▶ _EXERCISE BRIEF_
The entries that follow are to be duplicated in full, character for character.

* * * *

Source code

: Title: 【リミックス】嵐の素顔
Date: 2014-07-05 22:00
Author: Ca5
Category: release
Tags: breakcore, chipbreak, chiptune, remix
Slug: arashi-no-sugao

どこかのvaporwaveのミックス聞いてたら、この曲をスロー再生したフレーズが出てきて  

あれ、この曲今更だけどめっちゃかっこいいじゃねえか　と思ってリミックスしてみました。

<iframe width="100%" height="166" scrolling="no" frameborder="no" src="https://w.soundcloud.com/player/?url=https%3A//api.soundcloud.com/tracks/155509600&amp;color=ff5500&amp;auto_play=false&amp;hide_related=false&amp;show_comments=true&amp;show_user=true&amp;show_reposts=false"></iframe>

* * * *

▶ _WRITTEN REPLY_
Source code

: Title: 【リミックス】嵐の素顔
Date: 2014-07-05 22:00
Author: Ca5
Category: release
Tags: breakcore, chipbreak, chiptune, remix
Slug: arashi-no-sugao

どこかのvaporwaveのミックス聞いてたら、この曲をスロー再生したフレーズが出てきて  

あれ、この曲今更だけどめっちゃかっこいいじゃねえか　と思ってリミックスしてみました。

<iframe width="100%" height="166" scrolling="no" frameborder="no" src="https://w.soundcloud.com/player/?url=https%3A//api.soundcloud.com/tracks/155509600&amp;color=ff5500&amp;auto_play=false&amp;hide_related=false&amp;show_comments=true&amp;show_user=true&amp;show_reposts=false"></iframe>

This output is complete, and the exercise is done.